* WHAT TO PRODUCE
Images excluded, return every record exactly as it reads.
* * *
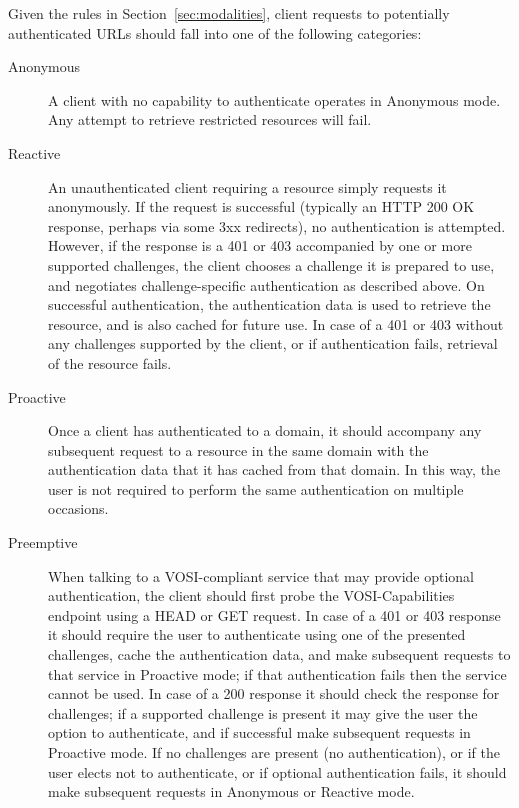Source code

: \documentclass[11pt,a4paper]{ivoa}
\begin{document}
Given the rules in Section~\ref{sec:modalities},
client requests to potentially authenticated URLs should
fall into one of the following categories:
\begin{description}
\item[Anonymous]
      A client with no capability to authenticate operates in Anonymous mode.
      Any attempt to retrieve restricted resources will fail.
\item[Reactive]
      An unauthenticated client requiring a
      resource simply requests it anonymously.
      If the request is successful
      (typically an HTTP 200 OK response, perhaps via some 3xx redirects),
      no authentication is attempted.
      However, if the response is a 401 or 403 accompanied by
      one or more supported challenges,
      the client chooses a challenge it is prepared to use,
      and negotiates challenge-specific authentication as described above.
      On successful authentication, the authentication data is used to
      retrieve the resource, and is also cached for future use.
      In case of a 401 or 403 without any challenges supported by the client,
      or if authentication fails, retrieval of the resource fails.
\item[Proactive]
      Once a client has authenticated to a domain,
      it should accompany any subsequent request to a resource
      in the same domain
      with the authentication data that it has cached from that domain.
      In this way, the user is not required to perform the same
      authentication on multiple occasions.
\item[Preemptive]
      When talking to a VOSI-compliant service that may provide
      optional authentication,
      the client should first probe the VOSI-Capabilities endpoint
      using a HEAD or GET request.
      In case of a 401 or 403 response
      it should require the user to authenticate
      using one of the presented challenges,
      cache the authentication data, and make subsequent requests
      to that service in Proactive mode;
      if that authentication fails then the service cannot be used.
      In case of a 200 response it should check the response for challenges;
      if a supported challenge is present it may give the user the
      option to authenticate, and if successful make subsequent requests
      in Proactive mode.
      If no challenges are present (no authentication),
      or if the user elects not to authenticate,
      or if optional authentication fails,
      it should make subsequent requests in Anonymous or Reactive mode.
\end{description}
\end{document}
* * *
* YOUR RESPONSE
Source code

: \documentclass[11pt,a4paper]{ivoa}
\begin{document}
Given the rules in Section~\ref{sec:modalities},
client requests to potentially authenticated URLs should
fall into one of the following categories:
\begin{description}
\item[Anonymous]
      A client with no capability to authenticate operates in Anonymous mode.
      Any attempt to retrieve restricted resources will fail.
\item[Reactive]
      An unauthenticated client requiring a
      resource simply requests it anonymously.
      If the request is successful
      (typically an HTTP 200 OK response, perhaps via some 3xx redirects),
      no authentication is attempted.
      However, if the response is a 401 or 403 accompanied by
      one or more supported challenges,
      the client chooses a challenge it is prepared to use,
      and negotiates challenge-specific authentication as described above.
      On successful authentication, the authentication data is used to
      retrieve the resource, and is also cached for future use.
      In case of a 401 or 403 without any challenges supported by the client,
      or if authentication fails, retrieval of the resource fails.
\item[Proactive]
      Once a client has authenticated to a domain,
      it should accompany any subsequent request to a resource
      in the same domain
      with the authentication data that it has cached from that domain.
      In this way, the user is not required to perform the same
      authentication on multiple occasions.
\item[Preemptive]
      When talking to a VOSI-compliant service that may provide
      optional authentication,
      the client should first probe the VOSI-Capabilities endpoint
      using a HEAD or GET request.
      In case of a 401 or 403 response
      it should require the user to authenticate
      using one of the presented challenges,
      cache the authentication data, and make subsequent requests
      to that service in Proactive mode;
      if that authentication fails then the service cannot be used.
      In case of a 200 response it should check the response for challenges;
      if a supported challenge is present it may give the user the
      option to authenticate, and if successful make subsequent requests
      in Proactive mode.
      If no challenges are present (no authentication),
      or if the user elects not to authenticate,
      or if optional authentication fails,
      it should make subsequent requests in Anonymous or Reactive mode.
\end{description}
\end{document}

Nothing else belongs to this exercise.